Arrest, conviction records: The EEOC takes the position that questions
concerning arrest are improper unless the applicant is being considered for a
"security sensitive" job and the employer does an investigation to determine,
in effect, whether the applicant was likely to have committed the crime for which
he or she was arrested. The EEOC also says that questions about an applicant's
conviction record are improper unless the employer can show that the conviction
is in some way related to the position being applied for. The EEOC takes these
positions because of statistics which show that minorities are arrested and convicted
at considerably higher rates than whites.
Garnishment: Questions concerning whether an applicant has been the subject
of garnishment proceedings should be eliminated from employment applications.
Using the garnishment history of an applicant in determining whether he or she
will be hired is probably discriminatory, because more minority members have their
wages garnished than do with whites.
Citizenship: The anti-discrimination provision of the Immigration Reform
and Control Act provides that an employer cannot discriminate because an applicant
is not a U.S. citizen. Therefore, in order to avoid charges of discrimination
under this Act, citizenship questions should probably be deleted from employment
applications. The form I-9 is the appropriate place to determine citizenship status
instead of the employment application.
Drugs, smoking: It is permissable to ask an applicant if he or she uses
drugs or smokes. The application also affords an employer the opportunity to obtain
the applicant's agreement to be bound by the employer's drug and smoking policies.
The application also affords an employer an opportunity to obtain the applicant's
agreement to submit to drug testing.
Other problem areas: Questions concerning whether an applicant has friends
or relatives working for the employer may be improper, if the employer gives preference
to such applicants. Questions concerning credit rating or credit references have
been held to be discriminatory against minorities and women. Questions concerning
whether an applicant owns a house have been held to be improper as being discriminatory
against minority applicants, since a greater number of minorities do not own their
own houses. While questions about military experience or taining are permissible,
questions concerning the type of discharge received by an applicant have been
held to be improper, because a high proportion of other than honorable discharges
are give to minorities. The Americans with Disabilities Act prohibits general
inquires about disabilities, health problems, and medical conditions.

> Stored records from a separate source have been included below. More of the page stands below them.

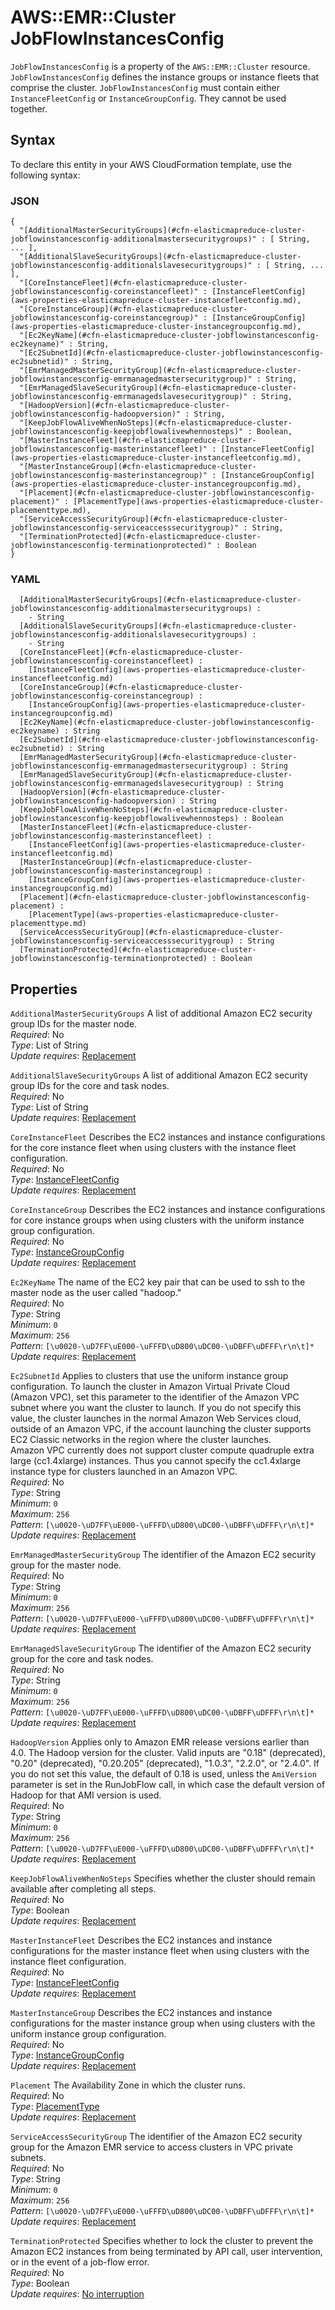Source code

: # AWS::EMR::Cluster JobFlowInstancesConfig<a name="aws-properties-elasticmapreduce-cluster-jobflowinstancesconfig"></a>

`JobFlowInstancesConfig` is a property of the `AWS::EMR::Cluster` resource\. `JobFlowInstancesConfig` defines the instance groups or instance fleets that comprise the cluster\. `JobFlowInstancesConfig` must contain either `InstanceFleetConfig` or `InstanceGroupConfig`\. They cannot be used together\.

## Syntax<a name="aws-properties-elasticmapreduce-cluster-jobflowinstancesconfig-syntax"></a>

To declare this entity in your AWS CloudFormation template, use the following syntax:

### JSON<a name="aws-properties-elasticmapreduce-cluster-jobflowinstancesconfig-syntax.json"></a>

```
{
  "[AdditionalMasterSecurityGroups](#cfn-elasticmapreduce-cluster-jobflowinstancesconfig-additionalmastersecuritygroups)" : [ String, ... ],
  "[AdditionalSlaveSecurityGroups](#cfn-elasticmapreduce-cluster-jobflowinstancesconfig-additionalslavesecuritygroups)" : [ String, ... ],
  "[CoreInstanceFleet](#cfn-elasticmapreduce-cluster-jobflowinstancesconfig-coreinstancefleet)" : [InstanceFleetConfig](aws-properties-elasticmapreduce-cluster-instancefleetconfig.md),
  "[CoreInstanceGroup](#cfn-elasticmapreduce-cluster-jobflowinstancesconfig-coreinstancegroup)" : [InstanceGroupConfig](aws-properties-elasticmapreduce-cluster-instancegroupconfig.md),
  "[Ec2KeyName](#cfn-elasticmapreduce-cluster-jobflowinstancesconfig-ec2keyname)" : String,
  "[Ec2SubnetId](#cfn-elasticmapreduce-cluster-jobflowinstancesconfig-ec2subnetid)" : String,
  "[EmrManagedMasterSecurityGroup](#cfn-elasticmapreduce-cluster-jobflowinstancesconfig-emrmanagedmastersecuritygroup)" : String,
  "[EmrManagedSlaveSecurityGroup](#cfn-elasticmapreduce-cluster-jobflowinstancesconfig-emrmanagedslavesecuritygroup)" : String,
  "[HadoopVersion](#cfn-elasticmapreduce-cluster-jobflowinstancesconfig-hadoopversion)" : String,
  "[KeepJobFlowAliveWhenNoSteps](#cfn-elasticmapreduce-cluster-jobflowinstancesconfig-keepjobflowalivewhennosteps)" : Boolean,
  "[MasterInstanceFleet](#cfn-elasticmapreduce-cluster-jobflowinstancesconfig-masterinstancefleet)" : [InstanceFleetConfig](aws-properties-elasticmapreduce-cluster-instancefleetconfig.md),
  "[MasterInstanceGroup](#cfn-elasticmapreduce-cluster-jobflowinstancesconfig-masterinstancegroup)" : [InstanceGroupConfig](aws-properties-elasticmapreduce-cluster-instancegroupconfig.md),
  "[Placement](#cfn-elasticmapreduce-cluster-jobflowinstancesconfig-placement)" : [PlacementType](aws-properties-elasticmapreduce-cluster-placementtype.md),
  "[ServiceAccessSecurityGroup](#cfn-elasticmapreduce-cluster-jobflowinstancesconfig-serviceaccesssecuritygroup)" : String,
  "[TerminationProtected](#cfn-elasticmapreduce-cluster-jobflowinstancesconfig-terminationprotected)" : Boolean
}
```

### YAML<a name="aws-properties-elasticmapreduce-cluster-jobflowinstancesconfig-syntax.yaml"></a>

```
﻿  [AdditionalMasterSecurityGroups](#cfn-elasticmapreduce-cluster-jobflowinstancesconfig-additionalmastersecuritygroups) : 
    - String
﻿  [AdditionalSlaveSecurityGroups](#cfn-elasticmapreduce-cluster-jobflowinstancesconfig-additionalslavesecuritygroups) : 
    - String
﻿  [CoreInstanceFleet](#cfn-elasticmapreduce-cluster-jobflowinstancesconfig-coreinstancefleet) : 
    [InstanceFleetConfig](aws-properties-elasticmapreduce-cluster-instancefleetconfig.md)
﻿  [CoreInstanceGroup](#cfn-elasticmapreduce-cluster-jobflowinstancesconfig-coreinstancegroup) : 
    [InstanceGroupConfig](aws-properties-elasticmapreduce-cluster-instancegroupconfig.md)
﻿  [Ec2KeyName](#cfn-elasticmapreduce-cluster-jobflowinstancesconfig-ec2keyname) : String
﻿  [Ec2SubnetId](#cfn-elasticmapreduce-cluster-jobflowinstancesconfig-ec2subnetid) : String
﻿  [EmrManagedMasterSecurityGroup](#cfn-elasticmapreduce-cluster-jobflowinstancesconfig-emrmanagedmastersecuritygroup) : String
﻿  [EmrManagedSlaveSecurityGroup](#cfn-elasticmapreduce-cluster-jobflowinstancesconfig-emrmanagedslavesecuritygroup) : String
﻿  [HadoopVersion](#cfn-elasticmapreduce-cluster-jobflowinstancesconfig-hadoopversion) : String
﻿  [KeepJobFlowAliveWhenNoSteps](#cfn-elasticmapreduce-cluster-jobflowinstancesconfig-keepjobflowalivewhennosteps) : Boolean
﻿  [MasterInstanceFleet](#cfn-elasticmapreduce-cluster-jobflowinstancesconfig-masterinstancefleet) : 
    [InstanceFleetConfig](aws-properties-elasticmapreduce-cluster-instancefleetconfig.md)
﻿  [MasterInstanceGroup](#cfn-elasticmapreduce-cluster-jobflowinstancesconfig-masterinstancegroup) : 
    [InstanceGroupConfig](aws-properties-elasticmapreduce-cluster-instancegroupconfig.md)
﻿  [Placement](#cfn-elasticmapreduce-cluster-jobflowinstancesconfig-placement) : 
    [PlacementType](aws-properties-elasticmapreduce-cluster-placementtype.md)
﻿  [ServiceAccessSecurityGroup](#cfn-elasticmapreduce-cluster-jobflowinstancesconfig-serviceaccesssecuritygroup) : String
﻿  [TerminationProtected](#cfn-elasticmapreduce-cluster-jobflowinstancesconfig-terminationprotected) : Boolean
```

## Properties<a name="aws-properties-elasticmapreduce-cluster-jobflowinstancesconfig-properties"></a>

`AdditionalMasterSecurityGroups`  <a name="cfn-elasticmapreduce-cluster-jobflowinstancesconfig-additionalmastersecuritygroups"></a>
A list of additional Amazon EC2 security group IDs for the master node\.  
*Required*: No  
*Type*: List of String  
*Update requires*: [Replacement](https://docs.aws.amazon.com/AWSCloudFormation/latest/UserGuide/using-cfn-updating-stacks-update-behaviors.html#update-replacement)

`AdditionalSlaveSecurityGroups`  <a name="cfn-elasticmapreduce-cluster-jobflowinstancesconfig-additionalslavesecuritygroups"></a>
A list of additional Amazon EC2 security group IDs for the core and task nodes\.  
*Required*: No  
*Type*: List of String  
*Update requires*: [Replacement](https://docs.aws.amazon.com/AWSCloudFormation/latest/UserGuide/using-cfn-updating-stacks-update-behaviors.html#update-replacement)

`CoreInstanceFleet`  <a name="cfn-elasticmapreduce-cluster-jobflowinstancesconfig-coreinstancefleet"></a>
Describes the EC2 instances and instance configurations for the core instance fleet when using clusters with the instance fleet configuration\.  
*Required*: No  
*Type*: [InstanceFleetConfig](aws-properties-elasticmapreduce-cluster-instancefleetconfig.md)  
*Update requires*: [Replacement](https://docs.aws.amazon.com/AWSCloudFormation/latest/UserGuide/using-cfn-updating-stacks-update-behaviors.html#update-replacement)

`CoreInstanceGroup`  <a name="cfn-elasticmapreduce-cluster-jobflowinstancesconfig-coreinstancegroup"></a>
Describes the EC2 instances and instance configurations for core instance groups when using clusters with the uniform instance group configuration\.  
*Required*: No  
*Type*: [InstanceGroupConfig](aws-properties-elasticmapreduce-cluster-instancegroupconfig.md)  
*Update requires*: [Replacement](https://docs.aws.amazon.com/AWSCloudFormation/latest/UserGuide/using-cfn-updating-stacks-update-behaviors.html#update-replacement)

`Ec2KeyName`  <a name="cfn-elasticmapreduce-cluster-jobflowinstancesconfig-ec2keyname"></a>
The name of the EC2 key pair that can be used to ssh to the master node as the user called "hadoop\."  
*Required*: No  
*Type*: String  
*Minimum*: `0`  
*Maximum*: `256`  
*Pattern*: `[\u0020-\uD7FF\uE000-\uFFFD\uD800\uDC00-\uDBFF\uDFFF\r\n\t]*`  
*Update requires*: [Replacement](https://docs.aws.amazon.com/AWSCloudFormation/latest/UserGuide/using-cfn-updating-stacks-update-behaviors.html#update-replacement)

`Ec2SubnetId`  <a name="cfn-elasticmapreduce-cluster-jobflowinstancesconfig-ec2subnetid"></a>
Applies to clusters that use the uniform instance group configuration\. To launch the cluster in Amazon Virtual Private Cloud \(Amazon VPC\), set this parameter to the identifier of the Amazon VPC subnet where you want the cluster to launch\. If you do not specify this value, the cluster launches in the normal Amazon Web Services cloud, outside of an Amazon VPC, if the account launching the cluster supports EC2 Classic networks in the region where the cluster launches\.  
Amazon VPC currently does not support cluster compute quadruple extra large \(cc1\.4xlarge\) instances\. Thus you cannot specify the cc1\.4xlarge instance type for clusters launched in an Amazon VPC\.  
*Required*: No  
*Type*: String  
*Minimum*: `0`  
*Maximum*: `256`  
*Pattern*: `[\u0020-\uD7FF\uE000-\uFFFD\uD800\uDC00-\uDBFF\uDFFF\r\n\t]*`  
*Update requires*: [Replacement](https://docs.aws.amazon.com/AWSCloudFormation/latest/UserGuide/using-cfn-updating-stacks-update-behaviors.html#update-replacement)

`EmrManagedMasterSecurityGroup`  <a name="cfn-elasticmapreduce-cluster-jobflowinstancesconfig-emrmanagedmastersecuritygroup"></a>
The identifier of the Amazon EC2 security group for the master node\.  
*Required*: No  
*Type*: String  
*Minimum*: `0`  
*Maximum*: `256`  
*Pattern*: `[\u0020-\uD7FF\uE000-\uFFFD\uD800\uDC00-\uDBFF\uDFFF\r\n\t]*`  
*Update requires*: [Replacement](https://docs.aws.amazon.com/AWSCloudFormation/latest/UserGuide/using-cfn-updating-stacks-update-behaviors.html#update-replacement)

`EmrManagedSlaveSecurityGroup`  <a name="cfn-elasticmapreduce-cluster-jobflowinstancesconfig-emrmanagedslavesecuritygroup"></a>
The identifier of the Amazon EC2 security group for the core and task nodes\.  
*Required*: No  
*Type*: String  
*Minimum*: `0`  
*Maximum*: `256`  
*Pattern*: `[\u0020-\uD7FF\uE000-\uFFFD\uD800\uDC00-\uDBFF\uDFFF\r\n\t]*`  
*Update requires*: [Replacement](https://docs.aws.amazon.com/AWSCloudFormation/latest/UserGuide/using-cfn-updating-stacks-update-behaviors.html#update-replacement)

`HadoopVersion`  <a name="cfn-elasticmapreduce-cluster-jobflowinstancesconfig-hadoopversion"></a>
Applies only to Amazon EMR release versions earlier than 4\.0\. The Hadoop version for the cluster\. Valid inputs are "0\.18" \(deprecated\), "0\.20" \(deprecated\), "0\.20\.205" \(deprecated\), "1\.0\.3", "2\.2\.0", or "2\.4\.0"\. If you do not set this value, the default of 0\.18 is used, unless the `AmiVersion` parameter is set in the RunJobFlow call, in which case the default version of Hadoop for that AMI version is used\.  
*Required*: No  
*Type*: String  
*Minimum*: `0`  
*Maximum*: `256`  
*Pattern*: `[\u0020-\uD7FF\uE000-\uFFFD\uD800\uDC00-\uDBFF\uDFFF\r\n\t]*`  
*Update requires*: [Replacement](https://docs.aws.amazon.com/AWSCloudFormation/latest/UserGuide/using-cfn-updating-stacks-update-behaviors.html#update-replacement)

`KeepJobFlowAliveWhenNoSteps`  <a name="cfn-elasticmapreduce-cluster-jobflowinstancesconfig-keepjobflowalivewhennosteps"></a>
Specifies whether the cluster should remain available after completing all steps\.  
*Required*: No  
*Type*: Boolean  
*Update requires*: [Replacement](https://docs.aws.amazon.com/AWSCloudFormation/latest/UserGuide/using-cfn-updating-stacks-update-behaviors.html#update-replacement)

`MasterInstanceFleet`  <a name="cfn-elasticmapreduce-cluster-jobflowinstancesconfig-masterinstancefleet"></a>
Describes the EC2 instances and instance configurations for the master instance fleet when using clusters with the instance fleet configuration\.  
*Required*: No  
*Type*: [InstanceFleetConfig](aws-properties-elasticmapreduce-cluster-instancefleetconfig.md)  
*Update requires*: [Replacement](https://docs.aws.amazon.com/AWSCloudFormation/latest/UserGuide/using-cfn-updating-stacks-update-behaviors.html#update-replacement)

`MasterInstanceGroup`  <a name="cfn-elasticmapreduce-cluster-jobflowinstancesconfig-masterinstancegroup"></a>
Describes the EC2 instances and instance configurations for the master instance group when using clusters with the uniform instance group configuration\.  
*Required*: No  
*Type*: [InstanceGroupConfig](aws-properties-elasticmapreduce-cluster-instancegroupconfig.md)  
*Update requires*: [Replacement](https://docs.aws.amazon.com/AWSCloudFormation/latest/UserGuide/using-cfn-updating-stacks-update-behaviors.html#update-replacement)

`Placement`  <a name="cfn-elasticmapreduce-cluster-jobflowinstancesconfig-placement"></a>
The Availability Zone in which the cluster runs\.  
*Required*: No  
*Type*: [PlacementType](aws-properties-elasticmapreduce-cluster-placementtype.md)  
*Update requires*: [Replacement](https://docs.aws.amazon.com/AWSCloudFormation/latest/UserGuide/using-cfn-updating-stacks-update-behaviors.html#update-replacement)

`ServiceAccessSecurityGroup`  <a name="cfn-elasticmapreduce-cluster-jobflowinstancesconfig-serviceaccesssecuritygroup"></a>
The identifier of the Amazon EC2 security group for the Amazon EMR service to access clusters in VPC private subnets\.  
*Required*: No  
*Type*: String  
*Minimum*: `0`  
*Maximum*: `256`  
*Pattern*: `[\u0020-\uD7FF\uE000-\uFFFD\uD800\uDC00-\uDBFF\uDFFF\r\n\t]*`  
*Update requires*: [Replacement](https://docs.aws.amazon.com/AWSCloudFormation/latest/UserGuide/using-cfn-updating-stacks-update-behaviors.html#update-replacement)

`TerminationProtected`  <a name="cfn-elasticmapreduce-cluster-jobflowinstancesconfig-terminationprotected"></a>
Specifies whether to lock the cluster to prevent the Amazon EC2 instances from being terminated by API call, user intervention, or in the event of a job\-flow error\.  
*Required*: No  
*Type*: Boolean  
*Update requires*: [No interruption](https://docs.aws.amazon.com/AWSCloudFormation/latest/UserGuide/using-cfn-updating-stacks-update-behaviors.html#update-no-interrupt)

Safe Questions to Ask a Job Applicant
Safe questions can relate to the applicant's name, present address, telephone
number, present employment, former employment, and job references. Many of the
problem areas identified in the previous paragraphs are still proper subjects
as long as the relatedness requirement is met. It is important to remember that
questions which cannot be asked on the application for employment are also unacceptable
questions during the job interview.
Conditions of Employment Stated in the Application
An employment application also gives an employer the opportunity to state the
conditions of employment. The prospective employee who signs the application acknowledges
his/her consent to these conditions. For example, an application may provide the
following:
- I hereby declare the information provided by me in this application is true
and complete, and I understand that falsification of this information is grounds
for refusal to hire or, if I've been hired, for termination.
- I authorize any of the persons or organizations referenced in this application
to give you and any of them all information concerning my previous employment,
education, or any other information they might have, personal or otherwise, whith
regard to any of the subjects covered by this application, and I release all such
parties from all liability for any damage which my result from furnishing such
information to you.
- In consideration for my employment with your company, I agree to conform to
the rules and regulations of the company as set forth in the company's employee
handbook and acknowledge that these rules and regulations may be changed, interpreted,
withdrawn, or to be added to by the employer at any time, at the employer's sole
option and without any prior notice to me.
- I further acknowledge that if I am employed by the employer, my employment
will be at will, and may be terminated with or without cause at any time by me
or by the employer.
- I understand that no representative of the company has any authority to enter
into any agreement for employment other than those set forth in the employee handbook,
either prior to commencement of employment or after I have become employed.
- I consent to a physical examination, which includes a drug test, either prior
to commencement of employment or after I have become employed, as deemed necessary
by the employer.
- The above list is only a sample of possible conditions. There are obviously
numerous other conditions which can be included in an employment application.
Depending on the circumstances of each employer. If an employee misrepresents
something on an employment application, this may provide an employer with a good
defense to an unemployment compensation or workers' compensation claim, as well
as other types of claims, particularly if the employer can demonstrate that it
is its policy to terminate employees who lie on their application.
- At Great Western Dining Service, Inc., we have done our best to insure that
our application for employment is non-discriminatory. When interviewing applicants,
do not ask questions that violate the areas of discrimination that have been outlined
in this lesson.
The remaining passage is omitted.